Sullo sfondo di una scuola romana si intrecciano tre storie.

Un professore di storia dell’arte (Roberto Herlitzka) ha perso la passione per il suo lavoro ed è inseguito da una sua vecchia alunna, segretamente innamorata di lui.

Un giovane supplente di lettere (Riccardo Scamarcio), ingenuo ed entusiasta, ce la metta tutta per appassionare i suoi alunni e cerca di salvare una studentessa eccentrica e ribelle.

Una preside rigida e inappuntabile (Margherita Buy) è costretta, suo malgrado, a occuparsi di uno strano alunno dimenticato dalla madre.

“Nella scuola c’è un dentro e un fuori e noi ci dobbiamo occupare solo di ciò che è dentro” dice ad un certo punto il personaggio interpretato da Margherita Buy.  Ispirato all’omonimo libro di Marco Lodoli e diretto da Giuseppe Piccioni, “Il rosso e il blu” è una commedia sul mondo della scuola o meglio sulle interrelazioni che si vengono a creare tra l’interno scolastico e l’esterno quotidiano.

Roberto Herlitzka e Riccardo Scamarcio in Il rosso e il blu

Il problema principale de “Il rosso e il blu” è quello che sembra attanagliare cronicamente certo cinema italiano mosso dalle migliori intenzioni ma la cui resa filmica è a dir poco insoddisfacente.

Manca di coraggio infatti questo “Il rosso e il blu”: il coraggio di andare oltre delle logiche narrative consolidate e prevedibili, oltre uno sguardo semplicistico e (troppo) indulgente sulla realtà.

I tre personaggi principali de “Il rosso e il blu” sono delle vere e proprie maschere, codificate in maniera eccessivamente didascalica: c’è il professore disilluso, cinico per auto imposizione più che per reale convinzione; c’è l’idealista sognatore, un po’ svampito e facile da raggirare, approfittando della sua eccessiva buona fede; c’è la preside incarnazione miope e severa dell’autorità.

Un campionario di stereotipi, dunque, dai quali Piccioni non pare avere nessuna intenzione di discostarsi, ma anzi li abbraccia in toto e arricchisce il tutto con una buona dose di sentimentalismo d’accatto, tanto melenso quanto superfluo e telefonato.

Il tutto si risolve quindi con il solito “volemose bene”, con l’annacquamento dei conflitti in nome di una edulcorata e rassicurante riscoperta di umanità.
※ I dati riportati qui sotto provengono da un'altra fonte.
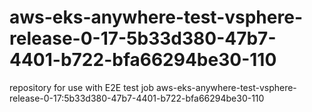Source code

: # aws-eks-anywhere-test-vsphere-release-0-17-5b33d380-47b7-4401-b722-bfa66294be30-110
repository for use with E2E test job aws-eks-anywhere-test-vsphere-release-0-17:5b33d380-47b7-4401-b722-bfa66294be30-110
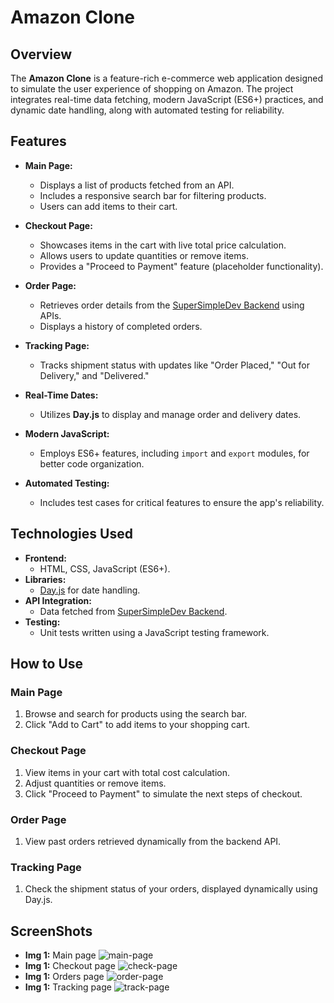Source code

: # Amazon Clone

## Overview

The **Amazon Clone** is a feature-rich e-commerce web application designed to simulate the user experience of shopping on Amazon. The project integrates real-time data fetching, modern JavaScript (ES6+) practices, and dynamic date handling, along with automated testing for reliability.

## Features

- **Main Page:**  
  - Displays a list of products fetched from an API.  
  - Includes a responsive search bar for filtering products.  
  - Users can add items to their cart.  

- **Checkout Page:**  
  - Showcases items in the cart with live total price calculation.  
  - Allows users to update quantities or remove items.  
  - Provides a "Proceed to Payment" feature (placeholder functionality).  

- **Order Page:**  
  - Retrieves order details from the [SuperSimpleDev Backend](https://supersimple.dev) using APIs.  
  - Displays a history of completed orders.  

- **Tracking Page:**  
  - Tracks shipment status with updates like "Order Placed," "Out for Delivery," and "Delivered."  

- **Real-Time Dates:**  
  - Utilizes **Day.js** to display and manage order and delivery dates.  

- **Modern JavaScript:**  
  - Employs ES6+ features, including `import` and `export` modules, for better code organization.  

- **Automated Testing:**  
  - Includes test cases for critical features to ensure the app's reliability.  

## Technologies Used

- **Frontend:**  
  - HTML, CSS, JavaScript (ES6+).  
- **Libraries:**  
  - [Day.js](https://day.js.org/) for date handling.  
- **API Integration:**  
  - Data fetched from [SuperSimpleDev Backend](https://supersimple.dev).  
- **Testing:**  
  - Unit tests written using a JavaScript testing framework.

## How to Use

### Main Page
1. Browse and search for products using the search bar.  
2. Click "Add to Cart" to add items to your shopping cart.  

### Checkout Page
1. View items in your cart with total cost calculation.  
2. Adjust quantities or remove items.  
3. Click "Proceed to Payment" to simulate the next steps of checkout.  

### Order Page
1. View past orders retrieved dynamically from the backend API.  

### Tracking Page
1. Check the shipment status of your orders, displayed dynamically using Day.js.

## ScreenShots

- **Img 1:** Main page
![main-page]()
- **Img 1:** Checkout page
![check-page]()
- **Img 1:** Orders page
![order-page]()
- **Img 1:** Tracking page
![track-page]()

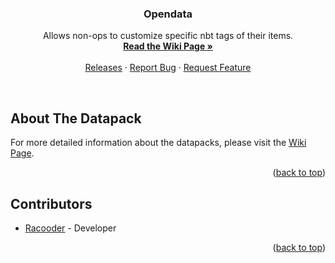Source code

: <a name="readme-top"></a>

<h3 align="center">Opendata</h3>

<p align="center">
    Allows non-ops to customize specific nbt tags of their items.
    <br/>
    <a href="https://github.com/Racoonia-Datapacks/datapacks/wiki/Opendata"><strong>Read the Wiki Page »</strong></a>
    <br/>
    <br/>
    <a href="https://github.com/Racoonia-Datapacks/datapacks/releases/tag/opendata">Releases</a>
    ·
    <a href="https://github.com/Racoonia-Datapacks/datapacks/issues/new?assignees=&labels=bug,opendata&projects=&template=bug_report.yaml&title=%5BBug%5D%3A+">Report Bug</a>
    ·
    <a href="https://github.com/Racoonia-Datapacks/datapacks/issues/new?assignees=&labels=enhancement,opendata&projects=&template=feature_request.yaml&title=%5BFeature%5D%3A+">Request Feature</a>
</p>
</div>

<br/>

<!-- ABOUT THE DATAPACK -->
## About The Datapack

For more detailed information about the datapacks, please visit the [Wiki Page](https://github.com/Racoonia-Datapacks/datapacks/wiki/Opendata).

<p align="right">(<a href="#readme-top">back to top</a>)</p>

<!-- CONTRIBUTORS -->
## Contributors

* [Racooder](https://github.com/Racooder) - Developer

<p align="right">(<a href="#readme-top">back to top</a>)</p>
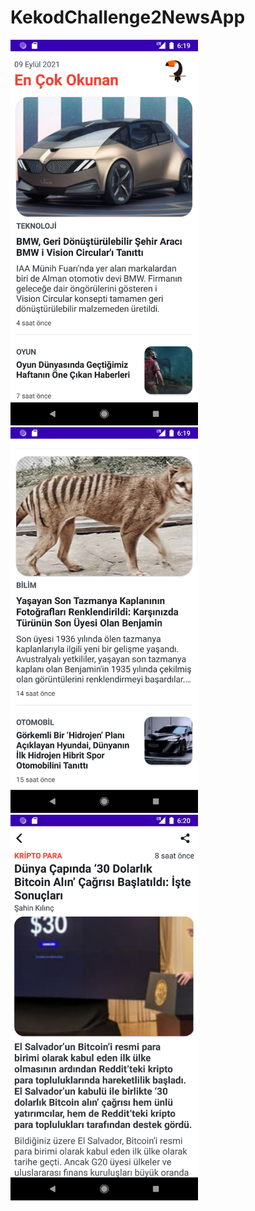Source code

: # KekodChallenge2NewsApp
<img src="screenshots/1.png" width="300px" alt="ss1">  <img src="screenshots/2.png" width="300px"  alt="ss2">  <img src="screenshots/3.png" width="300px"  alt="ss3">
In fondo anche i personaggi più cinici e cattivi hanno un loro lato buono nascosto che non aspetta altro che emergere.

I tre protagonisti de Il rosso e il blu

“Il rosso e il blu” è quindi un film piatto e prevedibile nella sua deriva di denuncia sociale all’acqua di rose e buoni sentimenti a buon mercato.

Se poi si pensa che basti mostrare una preside che porta da casa la carta igienica per i bagni dell’istituto o la forsennata lotta per una sedia da dividere per tre classi  per raccontare il disfacimento di istituti formativi abbandonati a se stessi, ecco che il bozzetto e la caricatura inerme prendono il sopravvento e diventano prodromi di un’incapacità di raccontare il presente e le sue brutture in maniera efficace e pungente.

“Il rosso e il blu” assume gli stilemi della commedia, ma ne assopisce tutti i tratti più dissacranti. Il film di Piccioni non si prende mai dei rischi, sempre attento a risultare politicamente corretto, mai ficcante nella sua satira e sorretto da un cinismo di maniera (quello del professore anziano che ha perso ogni voglia di insegnare), destinato a liquefarsi rapidamente per non corrodere troppo il pressapochismo buonista e esiziale del film.